__TASK TO CARRY OUT__. Look through the listing below for the word "código" and copy every line where it occurs.

╭──

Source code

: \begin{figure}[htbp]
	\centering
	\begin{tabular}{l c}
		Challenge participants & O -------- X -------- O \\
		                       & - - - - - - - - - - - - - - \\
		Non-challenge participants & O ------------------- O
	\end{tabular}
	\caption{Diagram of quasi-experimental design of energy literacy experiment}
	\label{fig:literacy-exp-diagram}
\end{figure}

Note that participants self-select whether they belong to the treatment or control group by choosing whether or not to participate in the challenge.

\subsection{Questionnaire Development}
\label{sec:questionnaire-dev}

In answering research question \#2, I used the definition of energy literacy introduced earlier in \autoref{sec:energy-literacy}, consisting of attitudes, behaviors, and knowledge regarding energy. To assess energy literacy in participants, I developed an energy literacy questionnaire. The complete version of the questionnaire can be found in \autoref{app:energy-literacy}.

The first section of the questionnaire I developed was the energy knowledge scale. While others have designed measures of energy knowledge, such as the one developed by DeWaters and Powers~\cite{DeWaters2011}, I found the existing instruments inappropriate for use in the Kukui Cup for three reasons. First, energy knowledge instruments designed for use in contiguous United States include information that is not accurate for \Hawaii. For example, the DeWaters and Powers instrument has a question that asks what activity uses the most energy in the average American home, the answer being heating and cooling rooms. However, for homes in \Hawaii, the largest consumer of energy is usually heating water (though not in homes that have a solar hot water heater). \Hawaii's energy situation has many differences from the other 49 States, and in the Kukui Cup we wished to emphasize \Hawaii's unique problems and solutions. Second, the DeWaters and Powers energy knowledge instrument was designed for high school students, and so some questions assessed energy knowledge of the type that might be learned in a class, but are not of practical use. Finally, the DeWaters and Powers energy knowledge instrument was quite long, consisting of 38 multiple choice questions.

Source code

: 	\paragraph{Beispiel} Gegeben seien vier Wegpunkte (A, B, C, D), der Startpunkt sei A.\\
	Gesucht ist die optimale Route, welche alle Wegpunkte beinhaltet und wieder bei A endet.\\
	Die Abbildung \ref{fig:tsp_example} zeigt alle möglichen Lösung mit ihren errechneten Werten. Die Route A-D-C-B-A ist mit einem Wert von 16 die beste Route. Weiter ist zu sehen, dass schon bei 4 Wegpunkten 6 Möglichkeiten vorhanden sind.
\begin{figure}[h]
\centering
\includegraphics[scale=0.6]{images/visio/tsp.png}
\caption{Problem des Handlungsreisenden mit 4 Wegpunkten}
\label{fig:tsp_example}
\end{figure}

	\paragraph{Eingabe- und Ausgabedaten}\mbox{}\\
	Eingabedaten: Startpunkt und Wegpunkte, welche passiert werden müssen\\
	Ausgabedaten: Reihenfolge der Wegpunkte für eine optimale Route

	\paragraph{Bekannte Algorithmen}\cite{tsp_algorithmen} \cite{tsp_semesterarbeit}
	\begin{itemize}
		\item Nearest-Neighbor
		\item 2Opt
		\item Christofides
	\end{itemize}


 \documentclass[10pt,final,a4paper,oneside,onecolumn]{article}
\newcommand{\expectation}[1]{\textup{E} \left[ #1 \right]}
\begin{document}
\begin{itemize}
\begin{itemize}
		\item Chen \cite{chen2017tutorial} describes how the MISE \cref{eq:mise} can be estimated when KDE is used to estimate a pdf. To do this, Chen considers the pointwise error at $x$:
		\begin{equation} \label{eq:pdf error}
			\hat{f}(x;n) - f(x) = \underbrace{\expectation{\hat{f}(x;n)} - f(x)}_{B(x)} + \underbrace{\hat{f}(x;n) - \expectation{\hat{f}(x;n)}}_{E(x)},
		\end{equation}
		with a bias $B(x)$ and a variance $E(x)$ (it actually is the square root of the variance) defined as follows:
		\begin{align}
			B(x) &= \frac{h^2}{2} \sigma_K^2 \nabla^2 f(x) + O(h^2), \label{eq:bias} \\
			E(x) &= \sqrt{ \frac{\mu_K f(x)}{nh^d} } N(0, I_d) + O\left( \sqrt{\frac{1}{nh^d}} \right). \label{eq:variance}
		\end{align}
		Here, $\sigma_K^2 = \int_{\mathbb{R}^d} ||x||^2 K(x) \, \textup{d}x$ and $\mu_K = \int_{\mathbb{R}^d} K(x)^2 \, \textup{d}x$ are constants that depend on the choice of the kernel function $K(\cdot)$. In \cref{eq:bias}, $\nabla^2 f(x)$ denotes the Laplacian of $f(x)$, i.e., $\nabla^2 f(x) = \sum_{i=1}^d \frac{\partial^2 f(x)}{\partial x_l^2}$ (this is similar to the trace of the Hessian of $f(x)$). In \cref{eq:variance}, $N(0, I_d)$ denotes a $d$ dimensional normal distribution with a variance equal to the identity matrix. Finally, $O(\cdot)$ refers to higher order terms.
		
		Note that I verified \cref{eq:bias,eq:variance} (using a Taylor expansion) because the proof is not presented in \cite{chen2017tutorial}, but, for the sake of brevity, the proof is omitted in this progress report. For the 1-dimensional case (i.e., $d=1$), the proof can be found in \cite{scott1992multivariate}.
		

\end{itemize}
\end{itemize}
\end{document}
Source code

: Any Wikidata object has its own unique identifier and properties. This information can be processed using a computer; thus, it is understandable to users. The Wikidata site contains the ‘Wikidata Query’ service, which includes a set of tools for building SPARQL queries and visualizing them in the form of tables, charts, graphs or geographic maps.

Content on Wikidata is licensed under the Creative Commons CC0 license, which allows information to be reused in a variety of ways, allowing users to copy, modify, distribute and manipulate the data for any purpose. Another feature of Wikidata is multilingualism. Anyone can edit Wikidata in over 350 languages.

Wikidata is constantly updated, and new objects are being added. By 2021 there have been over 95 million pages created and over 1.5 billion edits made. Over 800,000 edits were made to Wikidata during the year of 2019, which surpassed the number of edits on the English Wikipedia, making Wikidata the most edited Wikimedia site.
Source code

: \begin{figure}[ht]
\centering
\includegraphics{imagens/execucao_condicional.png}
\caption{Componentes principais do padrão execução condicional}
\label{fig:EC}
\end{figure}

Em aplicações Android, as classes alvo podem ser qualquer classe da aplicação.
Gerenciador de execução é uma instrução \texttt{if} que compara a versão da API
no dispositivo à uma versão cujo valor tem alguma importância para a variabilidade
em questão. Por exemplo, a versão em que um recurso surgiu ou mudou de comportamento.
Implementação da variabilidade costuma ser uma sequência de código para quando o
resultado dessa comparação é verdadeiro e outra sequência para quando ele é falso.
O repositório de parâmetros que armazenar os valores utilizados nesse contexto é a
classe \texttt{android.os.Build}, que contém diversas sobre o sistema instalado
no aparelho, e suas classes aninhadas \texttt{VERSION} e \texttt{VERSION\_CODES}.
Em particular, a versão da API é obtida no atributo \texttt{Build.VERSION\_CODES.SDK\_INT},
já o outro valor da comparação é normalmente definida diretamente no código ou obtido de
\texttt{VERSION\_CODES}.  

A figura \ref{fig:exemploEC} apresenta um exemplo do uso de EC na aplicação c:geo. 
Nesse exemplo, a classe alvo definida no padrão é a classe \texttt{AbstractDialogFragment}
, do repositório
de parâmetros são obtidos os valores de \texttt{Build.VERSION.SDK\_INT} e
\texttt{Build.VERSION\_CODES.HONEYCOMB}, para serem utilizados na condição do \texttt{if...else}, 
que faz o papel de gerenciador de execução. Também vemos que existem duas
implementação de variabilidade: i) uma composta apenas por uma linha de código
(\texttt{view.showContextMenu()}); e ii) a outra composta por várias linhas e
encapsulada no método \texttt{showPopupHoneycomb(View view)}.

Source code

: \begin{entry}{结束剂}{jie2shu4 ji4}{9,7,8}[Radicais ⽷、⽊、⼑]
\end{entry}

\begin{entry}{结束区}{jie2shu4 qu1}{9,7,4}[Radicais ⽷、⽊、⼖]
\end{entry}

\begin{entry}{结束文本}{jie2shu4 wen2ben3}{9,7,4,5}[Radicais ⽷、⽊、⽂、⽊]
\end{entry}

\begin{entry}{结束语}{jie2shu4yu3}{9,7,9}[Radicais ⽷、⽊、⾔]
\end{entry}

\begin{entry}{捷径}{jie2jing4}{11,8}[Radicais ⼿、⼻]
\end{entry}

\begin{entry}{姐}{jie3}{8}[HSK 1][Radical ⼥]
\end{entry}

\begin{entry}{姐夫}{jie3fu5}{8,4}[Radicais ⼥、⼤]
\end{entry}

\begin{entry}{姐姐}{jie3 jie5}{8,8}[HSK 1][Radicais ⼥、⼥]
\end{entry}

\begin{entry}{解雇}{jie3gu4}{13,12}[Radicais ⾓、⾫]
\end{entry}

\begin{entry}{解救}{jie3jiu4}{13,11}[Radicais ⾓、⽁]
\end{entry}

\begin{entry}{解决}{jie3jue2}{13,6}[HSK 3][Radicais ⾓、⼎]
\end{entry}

╰──

__REPLY__.
Implementação da variabilidade costuma ser uma sequência de código para quando o
já o outro valor da comparação é normalmente definida diretamente no código ou obtido de
implementação de variabilidade: i) uma composta apenas por uma linha de código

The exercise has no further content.